* Description of the task *
Say how many lines below hold the word "PSCT"; give the number by itself.

* Record set *
== Segment start ==
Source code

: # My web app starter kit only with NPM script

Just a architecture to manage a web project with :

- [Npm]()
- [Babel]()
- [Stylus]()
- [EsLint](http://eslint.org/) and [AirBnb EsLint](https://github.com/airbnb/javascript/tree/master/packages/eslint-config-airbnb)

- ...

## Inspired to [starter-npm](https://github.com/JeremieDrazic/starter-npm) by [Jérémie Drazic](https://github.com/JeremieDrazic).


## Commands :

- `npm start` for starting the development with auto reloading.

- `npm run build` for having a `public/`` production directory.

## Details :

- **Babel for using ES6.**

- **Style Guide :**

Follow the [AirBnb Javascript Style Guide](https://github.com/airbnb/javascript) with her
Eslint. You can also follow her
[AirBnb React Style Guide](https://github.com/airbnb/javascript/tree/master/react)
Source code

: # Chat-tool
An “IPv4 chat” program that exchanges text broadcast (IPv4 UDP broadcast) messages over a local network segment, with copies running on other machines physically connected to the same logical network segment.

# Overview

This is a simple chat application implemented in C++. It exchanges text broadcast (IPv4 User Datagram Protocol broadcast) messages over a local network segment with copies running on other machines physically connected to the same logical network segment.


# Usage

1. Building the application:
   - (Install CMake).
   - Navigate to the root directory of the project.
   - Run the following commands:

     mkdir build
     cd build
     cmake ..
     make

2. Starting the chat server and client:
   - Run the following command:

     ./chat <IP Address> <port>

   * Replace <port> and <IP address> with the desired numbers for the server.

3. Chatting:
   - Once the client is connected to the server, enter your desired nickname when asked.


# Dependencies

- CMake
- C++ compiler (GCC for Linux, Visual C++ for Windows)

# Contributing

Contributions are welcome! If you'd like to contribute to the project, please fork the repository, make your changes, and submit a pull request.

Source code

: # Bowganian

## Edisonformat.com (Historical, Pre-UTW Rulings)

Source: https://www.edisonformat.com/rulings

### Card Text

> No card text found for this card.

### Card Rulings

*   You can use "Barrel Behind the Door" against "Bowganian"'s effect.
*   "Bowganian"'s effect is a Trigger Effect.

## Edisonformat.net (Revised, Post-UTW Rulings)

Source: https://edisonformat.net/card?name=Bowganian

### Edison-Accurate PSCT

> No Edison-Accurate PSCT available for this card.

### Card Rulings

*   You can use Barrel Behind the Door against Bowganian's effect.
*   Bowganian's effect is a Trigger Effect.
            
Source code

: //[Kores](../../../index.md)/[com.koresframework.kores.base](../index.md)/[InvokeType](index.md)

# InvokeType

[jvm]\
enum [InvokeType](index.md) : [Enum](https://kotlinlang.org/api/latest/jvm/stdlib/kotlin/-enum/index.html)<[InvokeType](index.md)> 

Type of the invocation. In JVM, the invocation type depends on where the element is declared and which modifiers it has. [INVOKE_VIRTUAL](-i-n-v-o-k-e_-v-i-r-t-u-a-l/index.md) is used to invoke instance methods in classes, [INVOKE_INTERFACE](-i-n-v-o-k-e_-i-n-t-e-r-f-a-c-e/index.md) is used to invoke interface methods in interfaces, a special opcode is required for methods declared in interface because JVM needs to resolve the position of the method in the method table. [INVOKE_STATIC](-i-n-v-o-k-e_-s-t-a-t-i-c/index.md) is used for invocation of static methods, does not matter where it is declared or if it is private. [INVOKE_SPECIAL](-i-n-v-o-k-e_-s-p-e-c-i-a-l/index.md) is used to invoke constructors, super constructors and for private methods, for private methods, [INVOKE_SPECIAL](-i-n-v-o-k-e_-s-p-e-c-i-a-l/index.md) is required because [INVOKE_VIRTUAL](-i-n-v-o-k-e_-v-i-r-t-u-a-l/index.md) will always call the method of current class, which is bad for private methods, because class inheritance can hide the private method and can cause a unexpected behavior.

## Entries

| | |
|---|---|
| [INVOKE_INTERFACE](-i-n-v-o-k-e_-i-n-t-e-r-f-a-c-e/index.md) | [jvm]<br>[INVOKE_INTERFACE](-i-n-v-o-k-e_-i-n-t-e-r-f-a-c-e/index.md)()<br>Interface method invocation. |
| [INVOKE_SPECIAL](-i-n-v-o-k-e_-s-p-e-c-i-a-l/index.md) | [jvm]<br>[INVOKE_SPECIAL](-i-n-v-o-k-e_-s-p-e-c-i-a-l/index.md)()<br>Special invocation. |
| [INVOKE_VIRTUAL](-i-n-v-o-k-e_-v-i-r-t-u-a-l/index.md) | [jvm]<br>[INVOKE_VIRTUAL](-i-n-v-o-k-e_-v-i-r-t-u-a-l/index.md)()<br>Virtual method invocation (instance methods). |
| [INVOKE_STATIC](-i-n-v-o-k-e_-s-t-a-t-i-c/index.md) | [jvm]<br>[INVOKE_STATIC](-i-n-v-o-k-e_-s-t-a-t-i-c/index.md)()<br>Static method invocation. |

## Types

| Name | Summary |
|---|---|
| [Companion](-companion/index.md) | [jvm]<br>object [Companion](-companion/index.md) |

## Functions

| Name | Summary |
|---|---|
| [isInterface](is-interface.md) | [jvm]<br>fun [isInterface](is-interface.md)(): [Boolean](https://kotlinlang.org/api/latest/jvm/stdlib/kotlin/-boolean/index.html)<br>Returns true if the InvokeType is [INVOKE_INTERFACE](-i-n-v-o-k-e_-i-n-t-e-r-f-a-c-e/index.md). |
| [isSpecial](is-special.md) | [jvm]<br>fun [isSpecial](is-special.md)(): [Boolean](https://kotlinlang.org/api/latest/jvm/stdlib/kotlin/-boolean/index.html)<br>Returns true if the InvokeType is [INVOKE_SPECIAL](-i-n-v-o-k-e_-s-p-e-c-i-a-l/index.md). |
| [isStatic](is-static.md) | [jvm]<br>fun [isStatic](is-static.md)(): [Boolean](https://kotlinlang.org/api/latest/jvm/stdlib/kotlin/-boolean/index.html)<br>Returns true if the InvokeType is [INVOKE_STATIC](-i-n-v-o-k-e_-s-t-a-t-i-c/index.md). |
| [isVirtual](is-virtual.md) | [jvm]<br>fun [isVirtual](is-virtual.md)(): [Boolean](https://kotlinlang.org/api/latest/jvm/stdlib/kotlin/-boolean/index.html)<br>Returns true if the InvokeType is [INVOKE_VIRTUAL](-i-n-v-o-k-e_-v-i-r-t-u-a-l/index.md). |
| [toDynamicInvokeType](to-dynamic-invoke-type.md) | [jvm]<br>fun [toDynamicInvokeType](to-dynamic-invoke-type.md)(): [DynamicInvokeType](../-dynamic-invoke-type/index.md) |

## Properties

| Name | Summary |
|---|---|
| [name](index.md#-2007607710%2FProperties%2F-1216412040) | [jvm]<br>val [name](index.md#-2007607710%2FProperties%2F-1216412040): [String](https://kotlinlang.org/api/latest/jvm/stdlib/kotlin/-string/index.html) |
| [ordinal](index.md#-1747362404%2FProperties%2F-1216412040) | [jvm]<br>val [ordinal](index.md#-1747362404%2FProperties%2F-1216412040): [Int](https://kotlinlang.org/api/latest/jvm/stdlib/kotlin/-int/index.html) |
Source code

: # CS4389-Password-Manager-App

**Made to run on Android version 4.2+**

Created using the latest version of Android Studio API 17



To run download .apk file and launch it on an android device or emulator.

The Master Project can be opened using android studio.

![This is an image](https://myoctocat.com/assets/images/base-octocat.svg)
== Segment end ==
* Result *
2